◆ **TASK DESCRIPTION**:
Transcribe every record as it stands and set the images aside.

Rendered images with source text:
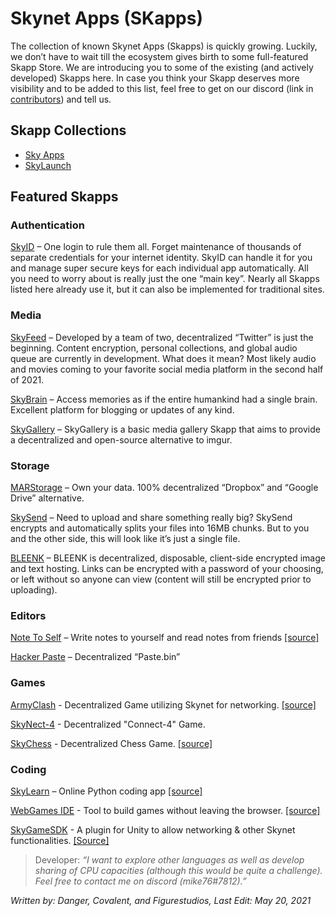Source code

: # Skynet Apps (SKapps)

The collection of known Skynet Apps (Skapps) is quickly growing. Luckily, we don’t have to wait till the ecosystem gives birth to some full-featured Skapp Store. We are introducing you to some of the existing (and actively developed) Skapps here. In case you think your Skapp deserves more visibility and to be added to this list, feel free to get on our discord (link in [contributors](/help/contributors.html)) and tell us.

## Skapp Collections
* [Sky Apps](https://skyapps.hns.siasky.net/#/apps/all)
* [SkyLaunch](https://siasky.net/nAAkTFlVpsgX1-zyEPGy4bNycQW4Jjf2YztegtXHvNIRVw/)

## Featured Skapps
### Authentication
[SkyID](https://sky-id.hns.siasky.net/) – One login to rule them all. Forget maintenance of thousands of separate credentials for your internet identity. SkyID can handle it for you and manage super secure keys for each individual app automatically. All you need to worry about is really just the one “main key”. Nearly all Skapps listed here already use it, but it can also be implemented for traditional sites.
### Media
[SkyFeed](https://skyfeed.hns.siasky.net/#/) – Developed by a team of two, decentralized “Twitter” is just the beginning. Content encryption, personal collections, and global audio queue are currently in development. What does it mean? Most likely audio and movies coming to your favorite social media platform in the second half of 2021.

[SkyBrain](https://skybrain.hns.siasky.net/#/) – Access memories as if the entire humankind had a single brain. Excellent platform for blogging or updates of any kind.

[SkyGallery](https://skygallery.hns.siasky.net/#/) – SkyGallery is a basic media gallery Skapp that aims to provide a decentralized and open-source alternative to imgur.
### Storage
[MARStorage](https://marstorage.hns.siasky.net/) – Own your data. 100% decentralized “Dropbox” and “Google Drive” alternative.

[SkySend](https://skysend.hns.siasky.net/) – Need to upload and share something really big? SkySend encrypts and automatically splits your files into 16MB chunks. But to you and the other side, this will look like it’s just a single file.

[BLEENK](https://bleenk.io/) – BLEENK is decentralized, disposable, client-side encrypted image and text hosting. Links can be encrypted with a password of your choosing, or left without so anyone can view (content will still be encrypted prior to uploading).
### Editors
[Note To Self](https://note-to-self.hns.siasky.net/) – Write notes to yourself and read notes from friends [[source]](https://github.com/kwypchlo/note-to-self)

[Hacker Paste](https://hackerpaste.hns.siasky.net/) – Decentralized “Paste.bin”
### Games
[ArmyClash](https://blakerasor.hns.siasky.net) - Decentralized Game utilizing Skynet for networking. [[source]](https://github.com/mikopeck/ArmyClash)

[SkyNect-4](https://skynect4.hns.siasky.net) - Decentralized "Connect-4" Game.

[SkyChess](https://skychess.hns.siasky.net/) - Decentralized Chess Game. [[source]](https://github.com/redsolver/skychess)
### Coding

[SkyLearn](https://skylearn.hns.siasky.net/) – Online Python coding app [[source]](https://github.com/mike76-dev/skylearn)

[WebGames IDE](https://webgames-ide.hns.siasky.net/) - Tool to build games without leaving the browser. [[source]](https://github.com/ericflo/webgames-ide)

[SkyGameSDK](https://github.com/figurestudios/SkyGameSDK) - A plugin for Unity to allow networking & other Skynet functionalities. [[Source]](https://github.com/figurestudios/SkyGameSDK)

>Developer: *“I want to explore other languages as well as develop sharing of CPU capacities (although this would be quite a challenge). Feel free to contact me on discord (mike76#7812).”*

*Written by: Danger, Covalent, and Figurestudios, Last Edit: May 20, 2021*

◆ **ANSWER FOR THE TASK**:
Source code

: # Skynet Apps (SKapps)

The collection of known Skynet Apps (Skapps) is quickly growing. Luckily, we don’t have to wait till the ecosystem gives birth to some full-featured Skapp Store. We are introducing you to some of the existing (and actively developed) Skapps here. In case you think your Skapp deserves more visibility and to be added to this list, feel free to get on our discord (link in [contributors](/help/contributors.html)) and tell us.

## Skapp Collections
* [Sky Apps](https://skyapps.hns.siasky.net/#/apps/all)
* [SkyLaunch](https://siasky.net/nAAkTFlVpsgX1-zyEPGy4bNycQW4Jjf2YztegtXHvNIRVw/)

## Featured Skapps
### Authentication
[SkyID](https://sky-id.hns.siasky.net/) – One login to rule them all. Forget maintenance of thousands of separate credentials for your internet identity. SkyID can handle it for you and manage super secure keys for each individual app automatically. All you need to worry about is really just the one “main key”. Nearly all Skapps listed here already use it, but it can also be implemented for traditional sites.
### Media
[SkyFeed](https://skyfeed.hns.siasky.net/#/) – Developed by a team of two, decentralized “Twitter” is just the beginning. Content encryption, personal collections, and global audio queue are currently in development. What does it mean? Most likely audio and movies coming to your favorite social media platform in the second half of 2021.

[SkyBrain](https://skybrain.hns.siasky.net/#/) – Access memories as if the entire humankind had a single brain. Excellent platform for blogging or updates of any kind.

[SkyGallery](https://skygallery.hns.siasky.net/#/) – SkyGallery is a basic media gallery Skapp that aims to provide a decentralized and open-source alternative to imgur.
### Storage
[MARStorage](https://marstorage.hns.siasky.net/) – Own your data. 100% decentralized “Dropbox” and “Google Drive” alternative.

[SkySend](https://skysend.hns.siasky.net/) – Need to upload and share something really big? SkySend encrypts and automatically splits your files into 16MB chunks. But to you and the other side, this will look like it’s just a single file.

[BLEENK](https://bleenk.io/) – BLEENK is decentralized, disposable, client-side encrypted image and text hosting. Links can be encrypted with a password of your choosing, or left without so anyone can view (content will still be encrypted prior to uploading).
### Editors
[Note To Self](https://note-to-self.hns.siasky.net/) – Write notes to yourself and read notes from friends [[source]](https://github.com/kwypchlo/note-to-self)

[Hacker Paste](https://hackerpaste.hns.siasky.net/) – Decentralized “Paste.bin”
### Games
[ArmyClash](https://blakerasor.hns.siasky.net) - Decentralized Game utilizing Skynet for networking. [[source]](https://github.com/mikopeck/ArmyClash)

[SkyNect-4](https://skynect4.hns.siasky.net) - Decentralized "Connect-4" Game.

[SkyChess](https://skychess.hns.siasky.net/) - Decentralized Chess Game. [[source]](https://github.com/redsolver/skychess)
### Coding

[SkyLearn](https://skylearn.hns.siasky.net/) – Online Python coding app [[source]](https://github.com/mike76-dev/skylearn)

[WebGames IDE](https://webgames-ide.hns.siasky.net/) - Tool to build games without leaving the browser. [[source]](https://github.com/ericflo/webgames-ide)

[SkyGameSDK](https://github.com/figurestudios/SkyGameSDK) - A plugin for Unity to allow networking & other Skynet functionalities. [[Source]](https://github.com/figurestudios/SkyGameSDK)

>Developer: *“I want to explore other languages as well as develop sharing of CPU capacities (although this would be quite a challenge). Feel free to contact me on discord (mike76#7812).”*

*Written by: Danger, Covalent, and Figurestudios, Last Edit: May 20, 2021*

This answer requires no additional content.